Bray Park State School is a government primary (Prep–6) school for boys and girls at Hopetoun Street. In 2017, the school had an enrolment of 418 students with 32 teachers (28 full-time equivalent) and 31 non-teaching staff (19 full-time equivalent). In 2018, the school had an enrolment of 423 students with 31 teachers (29 full-time equivalent) and 33 non-teaching staff (20 full-time equivalent). The school includes a special education program.
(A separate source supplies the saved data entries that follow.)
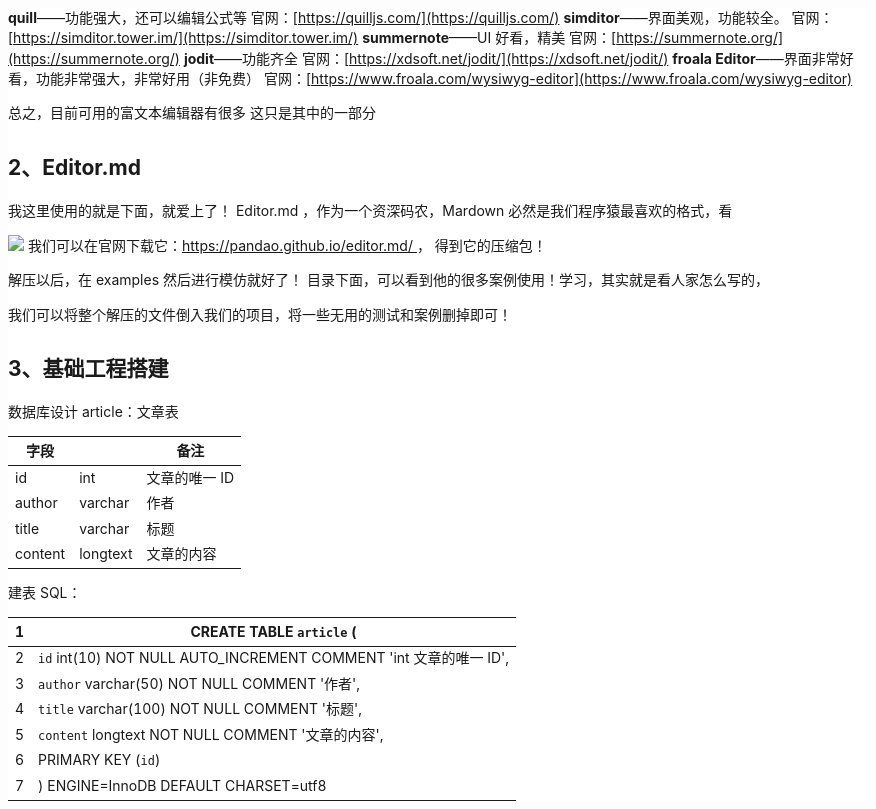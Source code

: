 **quill**——功能强大，还可以编辑公式等
官网：[https://quilljs.com/](https://quilljs.com/)
**simditor**——界面美观，功能较全。
官网：[https://simditor.tower.im/](https://simditor.tower.im/)
**summernote**——UI 好看，精美
官网：[https://summernote.org/](https://summernote.org/)
**jodit**——功能齐全
官网：[https://xdsoft.net/jodit/](https://xdsoft.net/jodit/)
**froala Editor**——界面非常好看，功能非常强大，非常好用（非免费）
官网：[https://www.froala.com/wysiwyg-editor](https://www.froala.com/wysiwyg-editor)

总之，目前可用的富文本编辑器有很多 这只是其中的一部分

## 2、Editor.md

我这里使用的就是下面，就爱上了！
Editor.md
，作为一个资深码农，Mardown 必然是我们程序猿最喜欢的格式，看

![](https://cdn.nlark.com/yuque/0/2021/jpeg/21990331/1625834663852-7460c1ef-1254-448f-a0fb-d68ac0718ff5.jpeg#)
我们可以在官网下载它：[https://pandao.github.io/editor.md/ ](https://pandao.github.io/editor.md/)， 得到它的压缩包！

解压以后，在
examples
然后进行模仿就好了！
目录下面，可以看到他的很多案例使用！学习，其实就是看人家怎么写的，

我们可以将整个解压的文件倒入我们的项目，将一些无用的测试和案例删掉即可！

## 3、基础工程搭建

数据库设计
article：文章表

| **字段** |          | **备注**      |
| -------- | -------- | ------------- |
| id       | int      | 文章的唯一 ID |
| author   | varchar  | 作者          |
| title    | varchar  | 标题          |
| content  | longtext | 文章的内容    |

建表 SQL：

| 1   | CREATE TABLE `article` (                                          |
| --- | ----------------------------------------------------------------- |
| 2   | `id` int(10) NOT NULL AUTO_INCREMENT COMMENT 'int 文章的唯一 ID', |
| 3   | `author` varchar(50) NOT NULL COMMENT '作者',                     |
| 4   | `title` varchar(100) NOT NULL COMMENT '标题',                     |
| 5   | `content` longtext NOT NULL COMMENT '文章的内容',                 |
| 6   | PRIMARY KEY (`id`)                                                |
| 7   | ) ENGINE=InnoDB DEFAULT CHARSET=utf8                              |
Holy Spirit School is a Catholic primary (Prep–6) school for boys and girls at 102 Sparkes Road. In 2017, the school had an enrolment of 615 students with 47 teachers (39 full-time equivalent) and 25 non-teaching staff (16 full-time equivalent). In 2018, the school had an enrolment of 598 students with 47 teachers (40 full-time equivalent) and 27 non-teaching staff (18 full-time equivalent).

Genesis Christian College is a private primary and secondary (Prep–12) school for boys and girls at 10 Youngs Crossing Road. In 2017, the school had an enrolment of 1,495 students with 109 teachers (99 full-time equivalent) and 96 non-teaching staff (75 full-time equivalent). In 2018, the school had an enrolment of 1519 students with 108 teachers (99 full-time equivalent) and 102 non-teaching staff (77 full-time equivalent).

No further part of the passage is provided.